I think, in the end, I’m not head over heels in love with the story, but I think it’s well done and enjoyable. There are some gruesome bits and gore — touches of McGuire’s Mira Grant persona, in some ways — and the complex timeline combined with those is probably what brings down the rating a bit for me. I’m really looking forward to seeing what other readers I know make of it.
In this installment from the Wayward Children universe, we learn more about Lundy’s past, only briefly glimpsed before. We see her finding her door as a child, and we watch her learning the rules of the world she stumbles into: a world strongly based on fairness and trading. A Goblin Market, of sorts (though it’s not quite a retelling of Christina Rossetti’s poem, in quite a few ways). There’s something rather distant and fairytale-ish about the tone in this one, something that reminds me more of Cat Valente’s knowing narrator from The Girl Who Circumnavigated Fairyland than the other Wayward Children novellas. I’m not certain I liked that; I felt like I never really got to know Lundy, as herself, because I was always being told what to think about her.
The world is fascinating, of course; I found myself pondering whether I’m giving fair value or not in all sorts of ways, which is a rather interesting way to think. But… not quite sold on Lundy’s world or her story. The ending, leading up to her decision, felt a little rushed, and was one of the parts where it felt most like we were being told about things rather than shown them (which is not always bad writing, there’s definitely a place for it, but didn’t work for me here). That happens at the end of each section of the book, really, and it feels like being cheated of half the story (although I know the adventure parts aren’t the point).
It’s not a bad story, but definitely not my favourite.
Finally, I’m proceeding with my rereads to get on and maybe someday finish this series! This is the second October Daye book, featuring Toby and Quentin as they delve into a mystery in a neighbouring duchy. For one reason or another, Sylvester hasn’t been able to get in contact with his niece, January, and for political reasons among the other fae, he can’t go himself. Since Toby amounts to an independent contractor, sending her doesn’t count, and Quentin’s just along for the ride… so off October goes, quickly finding out that there are murders being committed at January’s computing company, and even the strongest of the fae who work there are being killed.

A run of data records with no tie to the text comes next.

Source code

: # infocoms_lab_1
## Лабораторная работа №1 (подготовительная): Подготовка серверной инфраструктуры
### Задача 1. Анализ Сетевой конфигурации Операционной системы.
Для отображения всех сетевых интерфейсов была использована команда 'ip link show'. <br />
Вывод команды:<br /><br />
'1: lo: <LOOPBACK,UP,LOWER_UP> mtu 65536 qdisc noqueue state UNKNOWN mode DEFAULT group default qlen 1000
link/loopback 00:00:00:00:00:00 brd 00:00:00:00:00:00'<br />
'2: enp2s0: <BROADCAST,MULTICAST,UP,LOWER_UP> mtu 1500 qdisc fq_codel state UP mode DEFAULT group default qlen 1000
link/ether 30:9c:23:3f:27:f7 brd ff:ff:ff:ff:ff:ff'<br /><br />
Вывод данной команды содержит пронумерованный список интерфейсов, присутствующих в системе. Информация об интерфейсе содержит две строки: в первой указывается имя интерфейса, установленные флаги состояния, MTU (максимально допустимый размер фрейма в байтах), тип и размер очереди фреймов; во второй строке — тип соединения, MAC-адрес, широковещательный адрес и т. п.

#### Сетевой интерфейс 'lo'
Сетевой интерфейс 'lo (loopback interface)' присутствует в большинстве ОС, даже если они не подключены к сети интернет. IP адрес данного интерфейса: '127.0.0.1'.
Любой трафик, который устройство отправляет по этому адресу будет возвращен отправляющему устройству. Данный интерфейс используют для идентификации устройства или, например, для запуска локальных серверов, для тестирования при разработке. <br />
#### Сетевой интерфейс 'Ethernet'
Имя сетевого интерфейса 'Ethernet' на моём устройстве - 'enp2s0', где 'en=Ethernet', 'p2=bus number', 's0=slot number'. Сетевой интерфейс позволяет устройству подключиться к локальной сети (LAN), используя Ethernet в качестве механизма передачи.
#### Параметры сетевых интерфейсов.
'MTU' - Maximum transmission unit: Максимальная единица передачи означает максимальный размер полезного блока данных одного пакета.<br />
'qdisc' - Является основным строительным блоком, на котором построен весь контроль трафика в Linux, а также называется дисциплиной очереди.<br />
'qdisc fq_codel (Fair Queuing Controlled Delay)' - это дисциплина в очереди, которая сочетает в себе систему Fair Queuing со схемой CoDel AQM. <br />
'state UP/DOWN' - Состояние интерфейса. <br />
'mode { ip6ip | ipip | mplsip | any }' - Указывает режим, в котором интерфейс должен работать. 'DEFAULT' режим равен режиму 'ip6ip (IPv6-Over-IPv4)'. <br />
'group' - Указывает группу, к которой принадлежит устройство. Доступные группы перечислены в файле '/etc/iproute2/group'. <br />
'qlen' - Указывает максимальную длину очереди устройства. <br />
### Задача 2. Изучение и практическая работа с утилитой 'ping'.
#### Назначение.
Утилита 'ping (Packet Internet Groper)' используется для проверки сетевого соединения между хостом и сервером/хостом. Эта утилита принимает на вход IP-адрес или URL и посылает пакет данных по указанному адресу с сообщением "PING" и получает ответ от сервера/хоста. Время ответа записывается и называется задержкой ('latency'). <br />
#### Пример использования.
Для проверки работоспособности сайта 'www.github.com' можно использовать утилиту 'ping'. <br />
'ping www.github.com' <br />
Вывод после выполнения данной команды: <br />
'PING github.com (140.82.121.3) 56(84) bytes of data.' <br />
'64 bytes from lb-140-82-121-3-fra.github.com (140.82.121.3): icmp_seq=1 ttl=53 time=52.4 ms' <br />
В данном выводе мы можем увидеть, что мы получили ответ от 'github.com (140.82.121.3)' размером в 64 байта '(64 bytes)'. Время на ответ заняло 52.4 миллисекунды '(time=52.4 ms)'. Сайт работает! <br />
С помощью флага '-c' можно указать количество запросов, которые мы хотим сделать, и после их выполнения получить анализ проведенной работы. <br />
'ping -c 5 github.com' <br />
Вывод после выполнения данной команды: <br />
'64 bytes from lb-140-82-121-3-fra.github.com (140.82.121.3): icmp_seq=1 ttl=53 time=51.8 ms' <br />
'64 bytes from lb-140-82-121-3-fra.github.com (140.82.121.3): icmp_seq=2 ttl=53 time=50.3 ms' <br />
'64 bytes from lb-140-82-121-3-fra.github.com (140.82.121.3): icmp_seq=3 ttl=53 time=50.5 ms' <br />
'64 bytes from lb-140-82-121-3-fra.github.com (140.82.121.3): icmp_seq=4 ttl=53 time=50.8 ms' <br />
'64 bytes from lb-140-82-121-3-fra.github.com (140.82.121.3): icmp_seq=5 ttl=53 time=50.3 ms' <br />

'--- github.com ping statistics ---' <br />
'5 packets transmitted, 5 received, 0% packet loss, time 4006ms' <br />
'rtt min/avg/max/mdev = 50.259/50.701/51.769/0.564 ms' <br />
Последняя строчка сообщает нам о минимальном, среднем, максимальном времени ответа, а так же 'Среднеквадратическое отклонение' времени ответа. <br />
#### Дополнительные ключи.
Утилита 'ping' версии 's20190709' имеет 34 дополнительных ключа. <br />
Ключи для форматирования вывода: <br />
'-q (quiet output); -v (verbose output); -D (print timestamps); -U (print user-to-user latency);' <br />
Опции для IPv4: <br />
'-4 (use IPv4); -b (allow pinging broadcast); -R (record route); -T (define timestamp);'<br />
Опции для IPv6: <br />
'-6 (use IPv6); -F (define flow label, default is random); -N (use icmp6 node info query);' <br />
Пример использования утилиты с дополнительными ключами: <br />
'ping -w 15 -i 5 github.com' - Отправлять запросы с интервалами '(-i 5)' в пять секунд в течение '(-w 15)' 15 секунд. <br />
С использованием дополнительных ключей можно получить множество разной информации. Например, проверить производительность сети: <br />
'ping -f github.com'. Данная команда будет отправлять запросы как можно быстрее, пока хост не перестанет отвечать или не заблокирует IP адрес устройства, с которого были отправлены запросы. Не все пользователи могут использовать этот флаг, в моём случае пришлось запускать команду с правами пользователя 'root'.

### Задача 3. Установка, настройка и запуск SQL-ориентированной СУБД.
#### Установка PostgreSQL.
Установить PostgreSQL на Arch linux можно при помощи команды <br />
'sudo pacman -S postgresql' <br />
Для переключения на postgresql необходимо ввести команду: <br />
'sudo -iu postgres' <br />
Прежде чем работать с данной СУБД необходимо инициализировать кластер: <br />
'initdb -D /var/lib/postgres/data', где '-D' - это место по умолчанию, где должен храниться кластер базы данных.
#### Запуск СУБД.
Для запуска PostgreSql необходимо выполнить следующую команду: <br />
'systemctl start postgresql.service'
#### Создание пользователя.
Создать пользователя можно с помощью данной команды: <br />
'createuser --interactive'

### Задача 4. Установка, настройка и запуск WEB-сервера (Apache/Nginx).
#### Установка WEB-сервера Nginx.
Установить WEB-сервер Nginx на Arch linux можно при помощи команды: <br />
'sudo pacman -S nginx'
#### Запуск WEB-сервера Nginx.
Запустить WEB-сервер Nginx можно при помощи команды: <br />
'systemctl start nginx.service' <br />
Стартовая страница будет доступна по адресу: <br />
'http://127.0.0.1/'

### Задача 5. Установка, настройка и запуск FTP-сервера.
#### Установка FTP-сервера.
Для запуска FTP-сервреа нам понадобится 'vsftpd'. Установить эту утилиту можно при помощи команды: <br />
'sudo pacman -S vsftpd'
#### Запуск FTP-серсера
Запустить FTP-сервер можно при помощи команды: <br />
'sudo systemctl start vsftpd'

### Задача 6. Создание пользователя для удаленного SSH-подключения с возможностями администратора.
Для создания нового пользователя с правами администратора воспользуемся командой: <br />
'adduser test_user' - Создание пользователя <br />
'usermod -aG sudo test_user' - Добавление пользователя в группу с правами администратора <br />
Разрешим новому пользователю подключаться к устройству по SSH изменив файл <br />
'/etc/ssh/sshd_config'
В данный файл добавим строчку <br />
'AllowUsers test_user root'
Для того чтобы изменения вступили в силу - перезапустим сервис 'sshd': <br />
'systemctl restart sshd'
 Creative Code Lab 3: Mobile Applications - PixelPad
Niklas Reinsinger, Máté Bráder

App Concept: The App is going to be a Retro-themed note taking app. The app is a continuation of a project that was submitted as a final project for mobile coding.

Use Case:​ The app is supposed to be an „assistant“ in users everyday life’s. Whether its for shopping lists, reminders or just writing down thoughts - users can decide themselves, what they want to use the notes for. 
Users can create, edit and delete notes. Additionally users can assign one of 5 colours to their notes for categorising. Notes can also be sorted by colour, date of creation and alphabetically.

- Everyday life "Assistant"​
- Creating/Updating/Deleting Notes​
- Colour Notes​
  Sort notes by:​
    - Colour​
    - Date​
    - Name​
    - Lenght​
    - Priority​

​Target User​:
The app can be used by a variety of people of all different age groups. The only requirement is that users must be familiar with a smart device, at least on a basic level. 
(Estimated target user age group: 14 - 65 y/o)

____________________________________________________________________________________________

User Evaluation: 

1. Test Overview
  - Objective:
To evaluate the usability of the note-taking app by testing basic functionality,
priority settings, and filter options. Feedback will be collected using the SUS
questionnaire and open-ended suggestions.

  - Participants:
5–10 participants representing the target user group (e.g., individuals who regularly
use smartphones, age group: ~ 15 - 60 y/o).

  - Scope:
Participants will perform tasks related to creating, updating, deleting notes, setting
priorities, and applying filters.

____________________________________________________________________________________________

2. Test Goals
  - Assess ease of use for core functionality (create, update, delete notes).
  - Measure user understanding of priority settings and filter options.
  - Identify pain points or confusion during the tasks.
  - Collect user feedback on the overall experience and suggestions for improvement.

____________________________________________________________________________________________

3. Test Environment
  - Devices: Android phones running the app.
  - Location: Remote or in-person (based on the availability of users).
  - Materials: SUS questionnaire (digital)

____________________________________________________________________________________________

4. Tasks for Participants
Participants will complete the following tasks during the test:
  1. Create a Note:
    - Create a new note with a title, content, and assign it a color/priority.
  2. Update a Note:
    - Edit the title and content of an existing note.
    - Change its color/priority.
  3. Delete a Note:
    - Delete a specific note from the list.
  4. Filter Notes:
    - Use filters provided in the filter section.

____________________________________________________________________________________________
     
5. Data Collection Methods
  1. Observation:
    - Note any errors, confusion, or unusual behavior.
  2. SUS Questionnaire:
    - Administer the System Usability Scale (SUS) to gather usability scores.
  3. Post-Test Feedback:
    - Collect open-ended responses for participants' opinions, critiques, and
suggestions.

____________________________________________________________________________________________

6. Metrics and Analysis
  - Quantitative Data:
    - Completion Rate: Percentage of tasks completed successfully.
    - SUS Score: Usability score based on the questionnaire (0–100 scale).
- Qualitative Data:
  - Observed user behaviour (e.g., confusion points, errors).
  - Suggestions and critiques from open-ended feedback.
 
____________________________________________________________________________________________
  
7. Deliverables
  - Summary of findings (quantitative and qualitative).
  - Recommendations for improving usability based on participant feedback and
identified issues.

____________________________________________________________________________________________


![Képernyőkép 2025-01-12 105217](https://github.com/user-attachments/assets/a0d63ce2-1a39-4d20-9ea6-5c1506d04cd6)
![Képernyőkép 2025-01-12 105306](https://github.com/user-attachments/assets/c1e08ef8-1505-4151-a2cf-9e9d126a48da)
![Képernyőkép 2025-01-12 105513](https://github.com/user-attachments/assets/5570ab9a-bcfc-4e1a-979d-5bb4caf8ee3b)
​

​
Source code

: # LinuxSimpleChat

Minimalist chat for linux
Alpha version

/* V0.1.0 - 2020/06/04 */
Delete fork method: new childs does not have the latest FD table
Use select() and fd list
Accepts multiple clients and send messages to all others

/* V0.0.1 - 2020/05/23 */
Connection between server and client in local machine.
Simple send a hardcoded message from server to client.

To me, the killer is fairly obvious all along, but then I do have the advantage of having read the book before. There are some delightful ideas and bits of fae lore here: I love what we discover about the night haunts, for instance, and the idea of a Dryad being maintained in a server after the death of her tree. There is a sense in which this book is just one continual long thrashing of Toby — if she’s not being attacked by an actual enemy, she’s being seduced by a fae who can drain her and leave her for dead; if she’s not worrying over Quentin being injured, it’s because she’s got to worry about Connor instead… But in a sense, that’s what the whole series is like.
It feels like this book could’ve been resolved faster if Toby was thinking with her brain instead of rolling around trying to avoid the next punch by instinct, and it’s certainly not my favourite of the series (though I haven’t read much of the whole series, my money is currently on An Artificial Night for that title, of the ones I’ve read before), but it’s enjoyable enough and has some fascinating stuff going on, like the idea of how to save Faerie.
I’ve been meaning to reread this for a while, but after persuading my wife to read it and watching her tear through the series, I was ready to jump back in. It’s definitely a fascinating world, weaving together all sorts of fairy lore, and while Toby is stubborn and pigheaded — and ugh, how did she ever trust and sleep with that one particular person? All the warning signs are there in freakin’ neon — she’s also someone who cares, has her own sense of honour and duty, and is willing to do whatever necessary to abide by her promises and obligations.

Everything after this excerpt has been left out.